> **YOUR ASSIGNMENT**
Hand back all of the records exactly as they read.

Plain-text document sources
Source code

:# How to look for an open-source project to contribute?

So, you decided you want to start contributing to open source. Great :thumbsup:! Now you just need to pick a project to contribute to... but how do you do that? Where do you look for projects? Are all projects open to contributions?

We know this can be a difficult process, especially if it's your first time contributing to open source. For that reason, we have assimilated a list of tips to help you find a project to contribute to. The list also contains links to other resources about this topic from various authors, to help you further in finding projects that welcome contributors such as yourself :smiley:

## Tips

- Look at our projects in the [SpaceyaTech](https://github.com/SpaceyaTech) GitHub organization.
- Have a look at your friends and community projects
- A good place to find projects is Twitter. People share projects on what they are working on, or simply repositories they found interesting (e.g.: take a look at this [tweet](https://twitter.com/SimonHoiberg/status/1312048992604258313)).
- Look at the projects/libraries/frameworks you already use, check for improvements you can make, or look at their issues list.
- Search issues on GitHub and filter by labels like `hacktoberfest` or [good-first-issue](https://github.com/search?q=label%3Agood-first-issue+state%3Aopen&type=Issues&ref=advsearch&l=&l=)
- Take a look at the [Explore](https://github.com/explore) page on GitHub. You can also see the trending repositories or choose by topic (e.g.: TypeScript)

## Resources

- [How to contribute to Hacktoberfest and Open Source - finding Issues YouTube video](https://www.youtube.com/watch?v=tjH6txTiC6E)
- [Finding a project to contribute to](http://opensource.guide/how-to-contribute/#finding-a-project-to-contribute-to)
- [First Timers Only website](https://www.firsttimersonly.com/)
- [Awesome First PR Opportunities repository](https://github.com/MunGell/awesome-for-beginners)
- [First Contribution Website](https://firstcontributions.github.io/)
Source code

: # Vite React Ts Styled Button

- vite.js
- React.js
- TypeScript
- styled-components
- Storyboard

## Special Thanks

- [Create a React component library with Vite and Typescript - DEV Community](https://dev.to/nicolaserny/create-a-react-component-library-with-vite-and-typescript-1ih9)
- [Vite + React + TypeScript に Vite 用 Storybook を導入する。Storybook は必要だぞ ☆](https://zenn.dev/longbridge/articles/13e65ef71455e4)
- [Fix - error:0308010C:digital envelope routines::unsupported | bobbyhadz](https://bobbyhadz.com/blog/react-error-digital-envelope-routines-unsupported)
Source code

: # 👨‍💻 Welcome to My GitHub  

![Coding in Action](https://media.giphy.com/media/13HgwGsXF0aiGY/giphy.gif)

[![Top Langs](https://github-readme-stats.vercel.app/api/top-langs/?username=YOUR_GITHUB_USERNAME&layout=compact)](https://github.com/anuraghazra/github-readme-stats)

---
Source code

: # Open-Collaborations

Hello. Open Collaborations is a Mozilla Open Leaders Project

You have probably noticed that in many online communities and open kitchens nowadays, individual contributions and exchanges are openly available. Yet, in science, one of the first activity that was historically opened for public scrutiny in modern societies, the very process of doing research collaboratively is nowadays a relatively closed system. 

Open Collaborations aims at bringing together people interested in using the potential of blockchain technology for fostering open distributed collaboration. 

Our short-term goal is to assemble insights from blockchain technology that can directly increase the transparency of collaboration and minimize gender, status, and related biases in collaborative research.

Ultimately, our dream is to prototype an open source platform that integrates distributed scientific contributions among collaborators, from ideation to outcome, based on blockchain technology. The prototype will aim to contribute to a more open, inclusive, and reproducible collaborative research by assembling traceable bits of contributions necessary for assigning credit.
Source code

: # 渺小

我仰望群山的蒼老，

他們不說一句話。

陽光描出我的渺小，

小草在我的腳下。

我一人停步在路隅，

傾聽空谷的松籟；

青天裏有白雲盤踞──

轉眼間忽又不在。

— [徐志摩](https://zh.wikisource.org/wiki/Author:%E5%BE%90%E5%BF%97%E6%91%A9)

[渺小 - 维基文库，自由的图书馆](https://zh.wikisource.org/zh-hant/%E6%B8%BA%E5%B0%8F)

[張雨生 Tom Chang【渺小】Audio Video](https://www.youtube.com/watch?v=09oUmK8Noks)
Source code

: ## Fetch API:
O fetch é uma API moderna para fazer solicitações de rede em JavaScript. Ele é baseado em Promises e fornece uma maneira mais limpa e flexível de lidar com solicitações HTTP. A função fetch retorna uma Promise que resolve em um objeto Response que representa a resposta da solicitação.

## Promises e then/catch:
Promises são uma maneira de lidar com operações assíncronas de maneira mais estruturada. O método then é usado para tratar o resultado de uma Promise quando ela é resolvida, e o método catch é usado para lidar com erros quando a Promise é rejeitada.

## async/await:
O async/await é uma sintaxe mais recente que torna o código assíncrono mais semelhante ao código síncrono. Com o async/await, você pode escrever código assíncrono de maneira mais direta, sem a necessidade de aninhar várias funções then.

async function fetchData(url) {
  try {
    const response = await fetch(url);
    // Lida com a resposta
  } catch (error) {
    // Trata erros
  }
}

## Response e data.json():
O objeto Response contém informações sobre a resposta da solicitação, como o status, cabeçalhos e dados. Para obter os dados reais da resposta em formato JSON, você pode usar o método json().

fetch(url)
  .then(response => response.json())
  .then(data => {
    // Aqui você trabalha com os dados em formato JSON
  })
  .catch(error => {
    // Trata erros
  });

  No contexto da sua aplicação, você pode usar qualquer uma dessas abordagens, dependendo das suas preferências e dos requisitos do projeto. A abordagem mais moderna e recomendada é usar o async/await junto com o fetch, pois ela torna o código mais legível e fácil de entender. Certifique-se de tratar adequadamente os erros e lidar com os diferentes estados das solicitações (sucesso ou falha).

> **WRITTEN ANSWER**
Source code

:# How to look for an open-source project to contribute?

So, you decided you want to start contributing to open source. Great :thumbsup:! Now you just need to pick a project to contribute to... but how do you do that? Where do you look for projects? Are all projects open to contributions?

We know this can be a difficult process, especially if it's your first time contributing to open source. For that reason, we have assimilated a list of tips to help you find a project to contribute to. The list also contains links to other resources about this topic from various authors, to help you further in finding projects that welcome contributors such as yourself :smiley:

## Tips

- Look at our projects in the [SpaceyaTech](https://github.com/SpaceyaTech) GitHub organization.
- Have a look at your friends and community projects
- A good place to find projects is Twitter. People share projects on what they are working on, or simply repositories they found interesting (e.g.: take a look at this [tweet](https://twitter.com/SimonHoiberg/status/1312048992604258313)).
- Look at the projects/libraries/frameworks you already use, check for improvements you can make, or look at their issues list.
- Search issues on GitHub and filter by labels like `hacktoberfest` or [good-first-issue](https://github.com/search?q=label%3Agood-first-issue+state%3Aopen&type=Issues&ref=advsearch&l=&l=)
- Take a look at the [Explore](https://github.com/explore) page on GitHub. You can also see the trending repositories or choose by topic (e.g.: TypeScript)

## Resources

- [How to contribute to Hacktoberfest and Open Source - finding Issues YouTube video](https://www.youtube.com/watch?v=tjH6txTiC6E)
- [Finding a project to contribute to](http://opensource.guide/how-to-contribute/#finding-a-project-to-contribute-to)
- [First Timers Only website](https://www.firsttimersonly.com/)
- [Awesome First PR Opportunities repository](https://github.com/MunGell/awesome-for-beginners)
- [First Contribution Website](https://firstcontributions.github.io/)
Source code

: # Vite React Ts Styled Button

- vite.js
- React.js
- TypeScript
- styled-components
- Storyboard

## Special Thanks

- [Create a React component library with Vite and Typescript - DEV Community](https://dev.to/nicolaserny/create-a-react-component-library-with-vite-and-typescript-1ih9)
- [Vite + React + TypeScript に Vite 用 Storybook を導入する。Storybook は必要だぞ ☆](https://zenn.dev/longbridge/articles/13e65ef71455e4)
- [Fix - error:0308010C:digital envelope routines::unsupported | bobbyhadz](https://bobbyhadz.com/blog/react-error-digital-envelope-routines-unsupported)
Source code

: # 👨‍💻 Welcome to My GitHub  

![Coding in Action](https://media.giphy.com/media/13HgwGsXF0aiGY/giphy.gif)

[![Top Langs](https://github-readme-stats.vercel.app/api/top-langs/?username=YOUR_GITHUB_USERNAME&layout=compact)](https://github.com/anuraghazra/github-readme-stats)

---
Source code

: # Open-Collaborations

Hello. Open Collaborations is a Mozilla Open Leaders Project

You have probably noticed that in many online communities and open kitchens nowadays, individual contributions and exchanges are openly available. Yet, in science, one of the first activity that was historically opened for public scrutiny in modern societies, the very process of doing research collaboratively is nowadays a relatively closed system. 

Open Collaborations aims at bringing together people interested in using the potential of blockchain technology for fostering open distributed collaboration. 

Our short-term goal is to assemble insights from blockchain technology that can directly increase the transparency of collaboration and minimize gender, status, and related biases in collaborative research.

Ultimately, our dream is to prototype an open source platform that integrates distributed scientific contributions among collaborators, from ideation to outcome, based on blockchain technology. The prototype will aim to contribute to a more open, inclusive, and reproducible collaborative research by assembling traceable bits of contributions necessary for assigning credit.
Source code

: # 渺小

我仰望群山的蒼老，

他們不說一句話。

陽光描出我的渺小，

小草在我的腳下。

我一人停步在路隅，

傾聽空谷的松籟；

青天裏有白雲盤踞──

轉眼間忽又不在。

— [徐志摩](https://zh.wikisource.org/wiki/Author:%E5%BE%90%E5%BF%97%E6%91%A9)

[渺小 - 维基文库，自由的图书馆](https://zh.wikisource.org/zh-hant/%E6%B8%BA%E5%B0%8F)

[張雨生 Tom Chang【渺小】Audio Video](https://www.youtube.com/watch?v=09oUmK8Noks)
Source code

: ## Fetch API:
O fetch é uma API moderna para fazer solicitações de rede em JavaScript. Ele é baseado em Promises e fornece uma maneira mais limpa e flexível de lidar com solicitações HTTP. A função fetch retorna uma Promise que resolve em um objeto Response que representa a resposta da solicitação.

## Promises e then/catch:
Promises são uma maneira de lidar com operações assíncronas de maneira mais estruturada. O método then é usado para tratar o resultado de uma Promise quando ela é resolvida, e o método catch é usado para lidar com erros quando a Promise é rejeitada.

## async/await:
O async/await é uma sintaxe mais recente que torna o código assíncrono mais semelhante ao código síncrono. Com o async/await, você pode escrever código assíncrono de maneira mais direta, sem a necessidade de aninhar várias funções then.

async function fetchData(url) {
  try {
    const response = await fetch(url);
    // Lida com a resposta
  } catch (error) {
    // Trata erros
  }
}

## Response e data.json():
O objeto Response contém informações sobre a resposta da solicitação, como o status, cabeçalhos e dados. Para obter os dados reais da resposta em formato JSON, você pode usar o método json().

fetch(url)
  .then(response => response.json())
  .then(data => {
    // Aqui você trabalha com os dados em formato JSON
  })
  .catch(error => {
    // Trata erros
  });

  No contexto da sua aplicação, você pode usar qualquer uma dessas abordagens, dependendo das suas preferências e dos requisitos do projeto. A abordagem mais moderna e recomendada é usar o async/await junto com o fetch, pois ela torna o código mais legível e fácil de entender. Certifique-se de tratar adequadamente os erros e lidar com os diferentes estados das solicitações (sucesso ou falha).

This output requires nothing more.